With regard playing with her, I think we have this middle class Western idea that parents must play with their children and its harmful to their development if we don't. I heard some child development boffin on R4 once saying playing with children is completely unnecessary and so adults should only do it if they really do enjoy it themselves (and most don't). He also said that when adults engage in the sort of imaginative play children of this age want, they enviably take over and start directing play, even when they think child is leading. And that this sort of play is a child's opportunity to play at being an adult, make decisions etc. Their job is to copy what we the adults do, not for us to copy what they do, that's how they best experience and learn from play. Apparently throughout human history and across every culture, parents have never played with their children, it's just a very recent, middle class Western idea. Although I expect in the past children had lots of other children around all the time to play with so the above assessment might not be 100% appropriate to children living today.

Anyway, maybe cut some slack for both of you with regard needing to play with her. The other stuff though, bedtimes, stories, pushing her on a swing at the park, he needs to get his lazy ass into gear. If he doesn't enjoy it, tough.

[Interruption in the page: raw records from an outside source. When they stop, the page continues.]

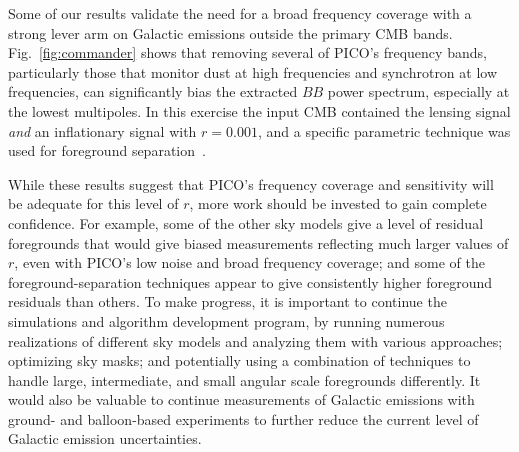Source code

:\documentclass[PICOReport.tex]{subfiles}
\begin{document}
Some of our results validate the need for a broad frequency coverage with a strong lever arm on Galactic emissions outside the primary CMB bands. Fig.~\ref{fig:commander} shows that removing several of PICO's frequency bands, particularly those that monitor dust at high frequencies and synchrotron at low frequencies, can significantly bias the extracted $BB$ power spectrum, especially at the lowest multipoles. In this exercise the input CMB contained the lensing signal {\it and} an inflationary signal with $r=0.001$, and a specific parametric technique was used for foreground separation~\citep{eriksen/etal:2008}. 

While these results suggest that PICO's frequency coverage and sensitivity will be adequate for this level of $r$,  more work should be invested to gain complete confidence. For example, some of the other sky models give a level of residual foregrounds that would give biased measurements reflecting much larger values of $r$, even with PICO's low noise and broad frequency coverage; and some of the foreground-separation techniques appear to give consistently higher foreground residuals than others. To make progress, it is important to continue the simulations and algorithm development program, by  running numerous realizations of different sky models and analyzing them with various approaches; optimizing sky masks; and potentially using a combination of techniques to handle large, intermediate, and small angular scale foregrounds differently. It would also be valuable to continue measurements of Galactic emissions with ground- and balloon-based experiments to further reduce the current level of Galactic emission uncertainties.  
\end{document}
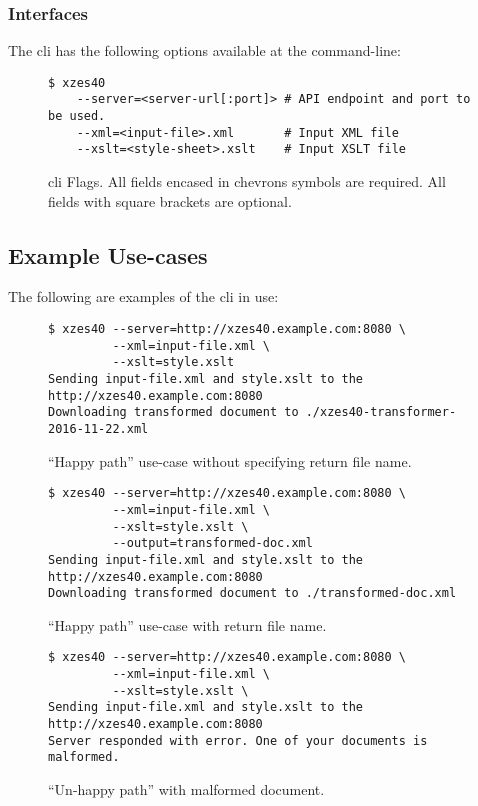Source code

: \subsubsection{Interfaces}

The \gls{cli} has the following options available at the command-line:
\begin{figure}
    \begin{lstlisting}
$ xzes40
    --server=<server-url[:port]> # API endpoint and port to be used.
    --xml=<input-file>.xml       # Input XML file
    --xslt=<style-sheet>.xslt    # Input XSLT file
    \end{lstlisting}
    \caption{\gls{cli} Flags. All fields encased in chevrons symbols are required. All fields with square brackets are optional.}
\end{figure}

\subsection{Example Use-cases}

The following are examples of the \gls{cli} in use:

\begin{figure}
    \begin{lstlisting}
$ xzes40 --server=http://xzes40.example.com:8080 \
         --xml=input-file.xml \
         --xslt=style.xslt
Sending input-file.xml and style.xslt to the http://xzes40.example.com:8080
Downloading transformed document to ./xzes40-transformer-2016-11-22.xml
    \end{lstlisting}
    \caption{``Happy path'' use-case without specifying return file name.}
\end{figure}


\begin{figure}
    \begin{lstlisting}
$ xzes40 --server=http://xzes40.example.com:8080 \
         --xml=input-file.xml \
         --xslt=style.xslt \
         --output=transformed-doc.xml
Sending input-file.xml and style.xslt to the http://xzes40.example.com:8080
Downloading transformed document to ./transformed-doc.xml
    \end{lstlisting}
   \caption{``Happy path'' use-case with return file name.}
\end{figure}

\begin{figure}
    \begin{lstlisting}
$ xzes40 --server=http://xzes40.example.com:8080 \
         --xml=input-file.xml \
         --xslt=style.xslt \
Sending input-file.xml and style.xslt to the http://xzes40.example.com:8080
Server responded with error. One of your documents is malformed.
    \end{lstlisting}
    \caption{``Un-happy path'' with malformed document.}
\end{figure}


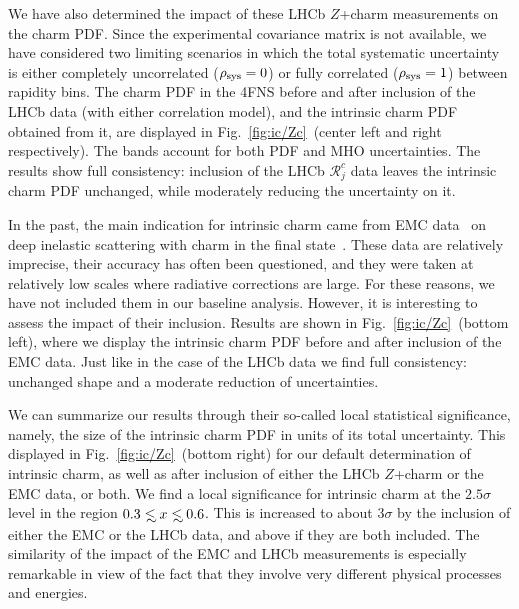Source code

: \documentclass[11pt,a4paper]{article}
\def\lsim{\mathrel{\rlap{\lower4pt\hbox{\hskip1pt$\sim$}}
    \raise1pt\hbox{$<$}}}         %
\begin{document}
 We have also determined the impact of these LHCb $Z$+charm measurements on the
charm PDF.
%
Since the experimental covariance matrix is not available,
we have considered two limiting scenarios in which the total
systematic uncertainty is either completely uncorrelated 
($\rho_{\rm sys}=0$) or fully correlated  ($\rho_{\rm sys}=1$) between
 rapidity bins. The charm PDF in the 4FNS before and after
inclusion of the LHCb data (with either correlation model), and the intrinsic
charm PDF obtained from it, are displayed in
Fig.~\ref{fig:ic/Zc}~(center left and right respectively).
%
The bands account for both PDF and MHO uncertainties.
%
The results show full consistency: inclusion of the LHCb  $\mathcal{R}_j^c$ data leaves
the intrinsic charm PDF unchanged, while moderately reducing the
uncertainty on it.

In the past, the main indication for  intrinsic charm came from EMC data~\cite{Aubert:1982tt} on deep inelastic scattering with charm in the final state~\cite{Harris:1995jx}.
%
These data are relatively imprecise, their accuracy has often been questioned,
and they were taken at relatively low scales where radiative corrections are large.
%
For these reasons, we have not included them in our baseline
analysis.
%
However, it is interesting to assess the impact of
their inclusion.
%
Results are shown in 
Fig.~\ref{fig:ic/Zc}~(bottom left), where we display the
intrinsic charm PDF before and after inclusion of the EMC data.
%
Just
like in the case of the LHCb data we find full consistency: unchanged
shape and a moderate reduction of uncertainties.

We can summarize our results  through their so-called local statistical
significance, namely, the size of the intrinsic charm PDF
in units of its total uncertainty.
%
This displayed  in Fig.~\ref{fig:ic/Zc}~(bottom right) for our default determination of
intrinsic charm, as well as after inclusion of either the LHCb $Z$+charm or the
EMC data, or both.
%
We find a local significance for intrinsic charm at the $2.5\sigma$ level
in the region $0.3 \lsim x \lsim 0.6$.
%
This is increased to about
$3\sigma$ by the inclusion of either the EMC or the LHCb
data, and above if they are both included.
%
The similarity of the impact of the EMC and LHCb measurements is
especially remarkable in view of the fact that they involve very
different physical processes and energies.
\end{document}
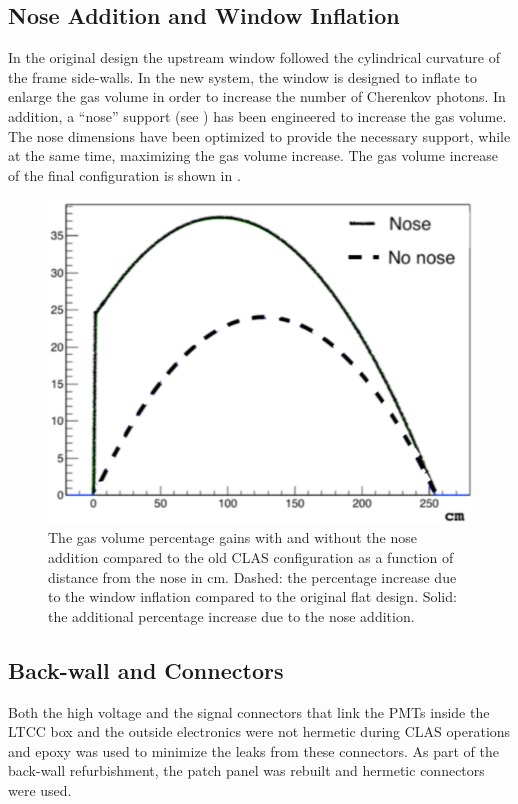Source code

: \subsection{Nose Addition and Window Inflation}

In the original design the upstream window followed the cylindrical curvature of the frame side-walls. In the new
system, the window is designed to inflate to enlarge the gas volume in order to increase the number of Cherenkov
photons. In addition, a ``nose'' support (see ) has been engineered to increase the gas volume. The nose
dimensions have been optimized to provide the necessary support, while at the same time, maximizing the gas volume
increase. The gas volume increase of the final configuration is shown in .

\begin{figure}[h]
	\centering
	\includegraphics[width=0.98\columnwidth, height=0.7\columnwidth]{img/noseVolume.png}
	\caption{The gas volume percentage gains with and without the nose addition compared to the old CLAS
          configuration as a function of distance from the nose in cm. Dashed: the percentage increase due to the
          window inflation compared to the original flat design. Solid: the additional percentage increase due to the
          nose addition.}
	\label{fig:noseVolume}
\end{figure}

\subsection{Back-wall and Connectors}

Both the high voltage and the signal connectors that link the PMTs inside the LTCC box and the outside electronics
were not hermetic during CLAS operations and epoxy was used to minimize the leaks from these connectors. As
part of the back-wall refurbishment, the patch panel was rebuilt and hermetic connectors were used.


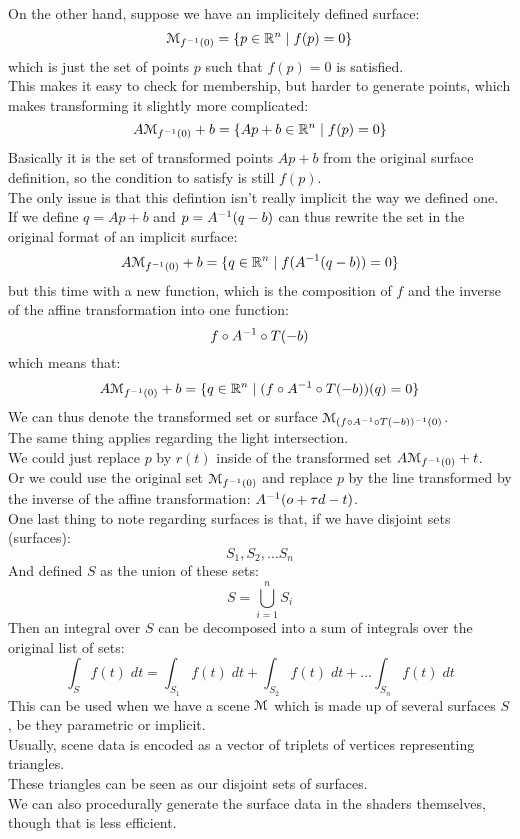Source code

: \documentclass[12pt]{article}
\begin{document}
On the other hand, suppose we have an implicitely
defined surface:
\[ \mathcal{M}_{f^{-1}(0)}
= \{ p \in \mathbb{R}^n \mid f(p) =0 \} \]
which is just the set of points $p$
such that $f(p) = 0$ is satisfied. \\
This makes it easy to check for membership,
but harder to generate points,
which makes transforming it slightly more
complicated:
\[ A\mathcal{M}_{f^{-1}(0)} + b
= \{ Ap + b \in \mathbb{R}^n \mid f(p) =0 \} \]
Basically it is the set of transformed points 
$Ap + b$ from the original surface definition,
so the condition to satisfy is still $f(p)$. \\
The only issue is that this defintion isn't
really implicit the way we defined one. \\
If we define $q = Ap + b$
and $p = A^{-1}(q - b)$ can thus rewrite
the set in the original format of
an implicit surface:
\[ A\mathcal{M}_{f^{-1}(0)} + b
= \{ q \in \mathbb{R}^n \mid f(A^{-1}(q - b)) = 0 \} \]
but this time with a new function,
which is the composition of $f$ and the inverse of the
affine transformation into one function:
\[ f \circ A^{-1} \circ T(-b) \]
which means that:
\[ A\mathcal{M}_{f^{-1}(0)} + b
= \{ q \in \mathbb{R}^n \mid 
(f \circ A^{-1} \circ T(-b))(q) = 0 \} \]
We can thus denote the transformed set or surface
$\mathcal{M}_{(f \circ A^{-1} \circ T(-b))^{-1}(0)}$. \\

The same thing applies regarding the
light intersection. \\
We could just replace $p$
by $r(t)$
inside of the transformed set 
$A\mathcal{M}_{f^{-1}(0)} + t$. \\
Or we could use the original set
$\mathcal{M}_{f^{-1}(0)}$
and replace $p$
by the line transformed by the inverse of
the affine transformation: 
$A^{-1}(o + \tau d - t)$. \\

One last thing to note regarding surfaces
is that, if we have disjoint sets (surfaces):
\[ S_1, S_2, \dots S_n \]
And defined $S$ as the union of these sets:
\[ S = \bigcup_{i = 1}^n S_i \]
Then an integral over $S$
can be decomposed into a sum of integrals
over the original list of sets:
\[ \int_S f(t)\;dt
= \int_{S_1} f(t)\;dt + \int_{S_2} f(t)\;dt +
\dots \int_{S_n} f(t)\;dt \]
This can be used when we have a scene
$\mathcal{M}$ which is made up of several surfaces
$S$, be they parametric or implicit. \\

Usually, scene data is encoded as a vector
of triplets of vertices representing triangles. \\
These triangles can be seen as our disjoint
sets of surfaces. \\
We can also procedurally generate the surface
data in the shaders themselves, though that is
less efficient. \\
\end{document}
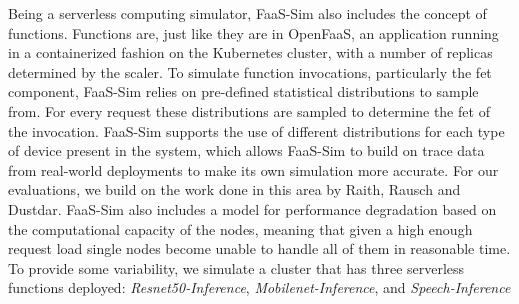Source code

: Being a serverless computing simulator, FaaS-Sim also includes the concept of functions.
Functions are, just like they are in OpenFaaS, an application running in a containerized fashion on the Kubernetes cluster, with a number of replicas determined by the scaler.
To simulate function invocations, particularly the \gls{fet} component, FaaS-Sim relies on pre-defined statistical distributions to sample from.
For every request these distributions are sampled to determine the \gls{fet} of the invocation.
FaaS-Sim supports the use of different distributions for each type of device present in the system, which allows FaaS-Sim to build on trace data from real-world deployments to make its own simulation more accurate.
For our evaluations, we build on the work done in this area by Raith, Rausch and Dustdar\cite{philipp-da}.
FaaS-Sim also includes a model for performance degradation based on the computational capacity of the nodes, meaning that given a high enough request load single nodes become unable to handle all of them in reasonable time.
To provide some variability, we simulate a cluster that has three serverless functions deployed: \textit{Resnet50-Inference}, \textit{Mobilenet-Inference}, and \textit{Speech-Inference}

I think you're missing the point. Often when young children ask you to play eoth them, they're looking for connection.

Kendodd · 01/01/2024 19:44

SusanKennedyshouldLTB · 01/01/2024 18:47

No @WonderLife. Youre a selfish parent.

Can't believe you've described someone as a selfish parent because they don't want to play Barbies .

Westernesse · 01/01/2024 19:51

Absolutely nuts. Can you not read?

DidiAskYouThough · 01/01/2024 19:52

Oh well, @Newyearnewmerubbish never bothered replying to the thread.